◆ Exercise brief:
Look through the data below for the line with "由此可以得出汉语语音与音乐具", and transcribe it exactly together with each line after it up to and including the line with "## 第二节 音乐在语言学习中的作用". Give nothing else.

(Records for this exercise begins)

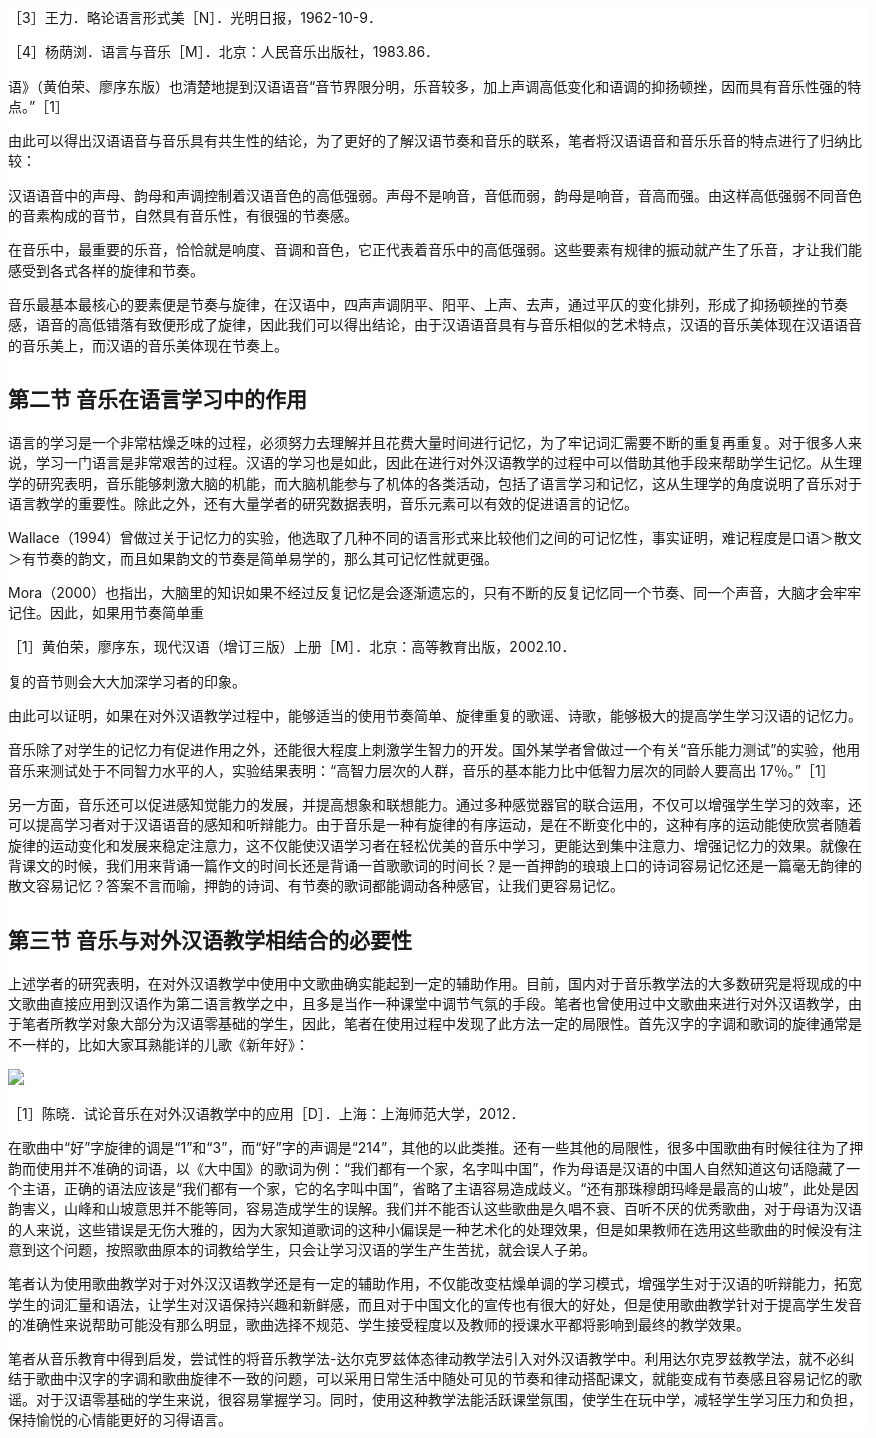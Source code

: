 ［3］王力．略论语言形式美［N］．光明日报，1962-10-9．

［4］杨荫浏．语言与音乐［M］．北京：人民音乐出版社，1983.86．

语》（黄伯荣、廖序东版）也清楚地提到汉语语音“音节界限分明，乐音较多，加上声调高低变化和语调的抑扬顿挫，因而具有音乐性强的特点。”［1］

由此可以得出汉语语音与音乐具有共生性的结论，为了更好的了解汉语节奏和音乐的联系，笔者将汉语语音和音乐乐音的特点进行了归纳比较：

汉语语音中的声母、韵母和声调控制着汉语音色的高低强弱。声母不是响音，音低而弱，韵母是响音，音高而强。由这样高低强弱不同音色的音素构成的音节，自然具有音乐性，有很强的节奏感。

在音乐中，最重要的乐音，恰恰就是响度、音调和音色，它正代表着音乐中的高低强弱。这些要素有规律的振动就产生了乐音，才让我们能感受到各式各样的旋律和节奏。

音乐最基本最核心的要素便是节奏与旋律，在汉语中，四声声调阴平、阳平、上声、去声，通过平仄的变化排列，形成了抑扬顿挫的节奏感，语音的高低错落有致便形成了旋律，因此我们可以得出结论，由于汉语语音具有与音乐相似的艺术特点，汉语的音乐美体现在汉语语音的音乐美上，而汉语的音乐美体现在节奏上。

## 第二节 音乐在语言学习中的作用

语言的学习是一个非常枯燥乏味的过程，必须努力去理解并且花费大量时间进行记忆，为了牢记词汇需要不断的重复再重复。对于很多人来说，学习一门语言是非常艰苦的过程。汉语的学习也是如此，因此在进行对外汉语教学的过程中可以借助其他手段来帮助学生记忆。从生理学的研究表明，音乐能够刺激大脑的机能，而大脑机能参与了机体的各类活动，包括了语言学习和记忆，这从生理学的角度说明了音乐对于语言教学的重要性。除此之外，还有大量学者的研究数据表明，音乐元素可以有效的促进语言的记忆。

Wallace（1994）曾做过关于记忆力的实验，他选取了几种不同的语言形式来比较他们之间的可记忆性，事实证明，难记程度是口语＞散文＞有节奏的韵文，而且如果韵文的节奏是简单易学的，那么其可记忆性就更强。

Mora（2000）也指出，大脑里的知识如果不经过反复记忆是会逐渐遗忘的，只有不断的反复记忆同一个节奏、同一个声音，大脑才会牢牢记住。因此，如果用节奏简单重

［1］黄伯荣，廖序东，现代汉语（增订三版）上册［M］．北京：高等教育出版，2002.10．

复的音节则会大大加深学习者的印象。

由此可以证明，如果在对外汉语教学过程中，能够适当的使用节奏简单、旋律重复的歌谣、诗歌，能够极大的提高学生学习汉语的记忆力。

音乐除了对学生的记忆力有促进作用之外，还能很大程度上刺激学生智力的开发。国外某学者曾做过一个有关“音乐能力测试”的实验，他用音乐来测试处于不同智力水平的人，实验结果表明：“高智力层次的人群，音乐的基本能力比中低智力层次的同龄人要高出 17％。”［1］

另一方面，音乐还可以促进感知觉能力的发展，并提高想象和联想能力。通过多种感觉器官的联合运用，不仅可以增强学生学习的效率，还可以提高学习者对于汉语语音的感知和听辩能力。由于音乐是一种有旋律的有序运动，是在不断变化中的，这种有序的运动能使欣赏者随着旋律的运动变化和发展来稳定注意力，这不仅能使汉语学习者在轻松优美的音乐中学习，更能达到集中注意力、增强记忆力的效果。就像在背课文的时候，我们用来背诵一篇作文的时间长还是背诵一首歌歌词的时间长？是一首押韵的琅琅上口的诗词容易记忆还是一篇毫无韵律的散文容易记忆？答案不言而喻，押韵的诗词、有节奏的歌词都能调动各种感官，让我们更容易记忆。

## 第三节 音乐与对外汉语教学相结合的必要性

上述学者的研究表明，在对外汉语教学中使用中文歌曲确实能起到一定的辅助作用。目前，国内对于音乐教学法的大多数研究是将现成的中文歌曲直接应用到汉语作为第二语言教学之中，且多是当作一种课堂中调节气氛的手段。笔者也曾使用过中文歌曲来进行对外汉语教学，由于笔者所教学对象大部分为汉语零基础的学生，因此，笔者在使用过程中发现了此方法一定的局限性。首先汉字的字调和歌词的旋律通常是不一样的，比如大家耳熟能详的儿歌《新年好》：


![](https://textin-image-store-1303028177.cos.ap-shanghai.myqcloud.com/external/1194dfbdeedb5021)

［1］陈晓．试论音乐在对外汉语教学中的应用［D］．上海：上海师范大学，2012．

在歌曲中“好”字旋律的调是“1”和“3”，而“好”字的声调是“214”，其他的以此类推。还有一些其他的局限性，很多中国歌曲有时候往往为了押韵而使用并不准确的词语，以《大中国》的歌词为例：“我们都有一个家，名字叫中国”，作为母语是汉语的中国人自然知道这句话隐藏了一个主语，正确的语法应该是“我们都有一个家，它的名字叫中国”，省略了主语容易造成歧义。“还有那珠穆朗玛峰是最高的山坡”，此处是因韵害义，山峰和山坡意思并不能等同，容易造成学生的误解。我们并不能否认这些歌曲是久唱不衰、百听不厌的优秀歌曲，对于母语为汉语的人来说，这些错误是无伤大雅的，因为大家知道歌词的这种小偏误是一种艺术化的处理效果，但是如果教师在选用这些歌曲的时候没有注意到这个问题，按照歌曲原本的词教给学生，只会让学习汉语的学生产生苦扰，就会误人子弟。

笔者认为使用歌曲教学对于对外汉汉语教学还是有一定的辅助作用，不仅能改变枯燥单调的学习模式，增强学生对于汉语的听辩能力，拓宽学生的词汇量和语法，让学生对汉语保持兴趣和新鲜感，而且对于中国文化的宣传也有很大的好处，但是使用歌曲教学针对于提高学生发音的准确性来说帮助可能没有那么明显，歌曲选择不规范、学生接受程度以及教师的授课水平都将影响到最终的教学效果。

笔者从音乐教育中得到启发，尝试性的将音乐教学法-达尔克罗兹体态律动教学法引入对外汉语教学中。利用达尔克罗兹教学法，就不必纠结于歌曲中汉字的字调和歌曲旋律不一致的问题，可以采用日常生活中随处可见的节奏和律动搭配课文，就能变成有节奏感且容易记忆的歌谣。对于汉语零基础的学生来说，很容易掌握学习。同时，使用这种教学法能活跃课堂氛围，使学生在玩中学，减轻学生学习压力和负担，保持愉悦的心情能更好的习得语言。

(Records for this exercise ends)
(Records for this exercise begins)

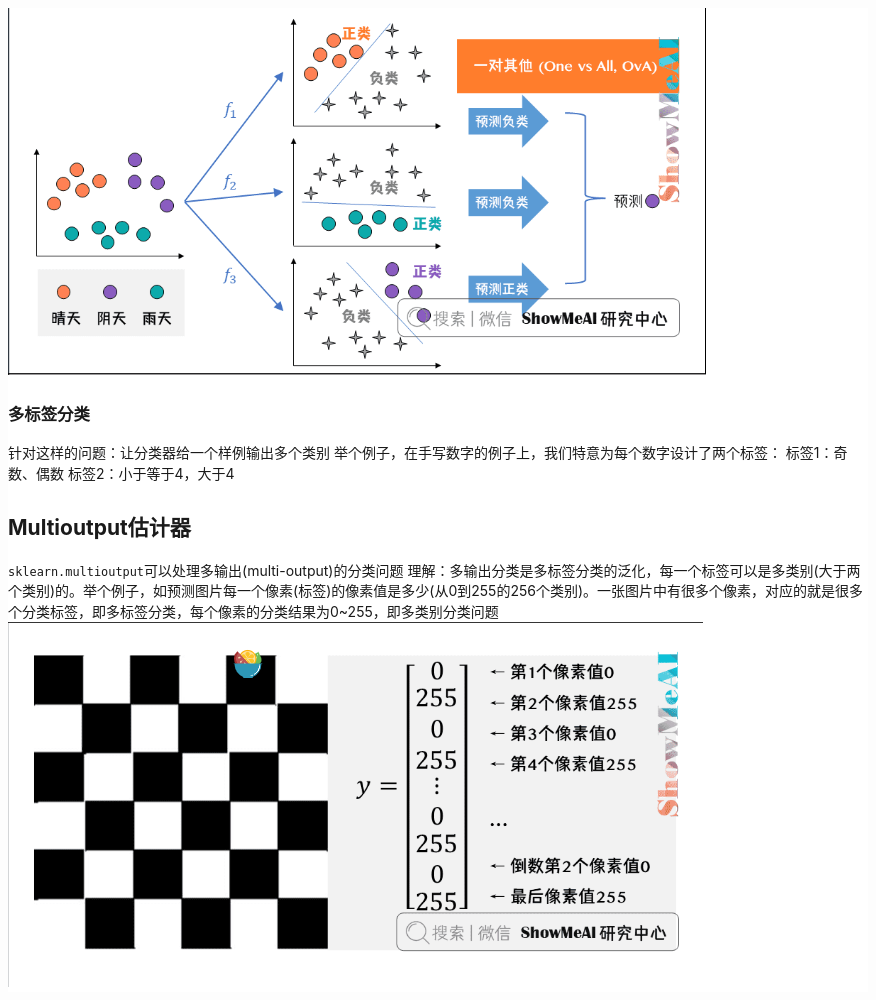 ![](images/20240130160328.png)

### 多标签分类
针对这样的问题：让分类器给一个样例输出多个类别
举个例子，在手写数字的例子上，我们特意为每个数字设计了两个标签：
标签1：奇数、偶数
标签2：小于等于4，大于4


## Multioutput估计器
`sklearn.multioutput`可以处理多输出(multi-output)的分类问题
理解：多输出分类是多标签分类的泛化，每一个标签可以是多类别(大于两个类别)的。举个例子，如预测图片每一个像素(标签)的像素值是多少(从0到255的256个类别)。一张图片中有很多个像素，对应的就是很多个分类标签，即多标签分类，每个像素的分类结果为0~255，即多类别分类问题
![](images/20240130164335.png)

(Records for this exercise ends)

◆ Output for this task:
由此可以得出汉语语音与音乐具有共生性的结论，为了更好的了解汉语节奏和音乐的联系，笔者将汉语语音和音乐乐音的特点进行了归纳比较：

汉语语音中的声母、韵母和声调控制着汉语音色的高低强弱。声母不是响音，音低而弱，韵母是响音，音高而强。由这样高低强弱不同音色的音素构成的音节，自然具有音乐性，有很强的节奏感。

在音乐中，最重要的乐音，恰恰就是响度、音调和音色，它正代表着音乐中的高低强弱。这些要素有规律的振动就产生了乐音，才让我们能感受到各式各样的旋律和节奏。

音乐最基本最核心的要素便是节奏与旋律，在汉语中，四声声调阴平、阳平、上声、去声，通过平仄的变化排列，形成了抑扬顿挫的节奏感，语音的高低错落有致便形成了旋律，因此我们可以得出结论，由于汉语语音具有与音乐相似的艺术特点，汉语的音乐美体现在汉语语音的音乐美上，而汉语的音乐美体现在节奏上。

## 第二节 音乐在语言学习中的作用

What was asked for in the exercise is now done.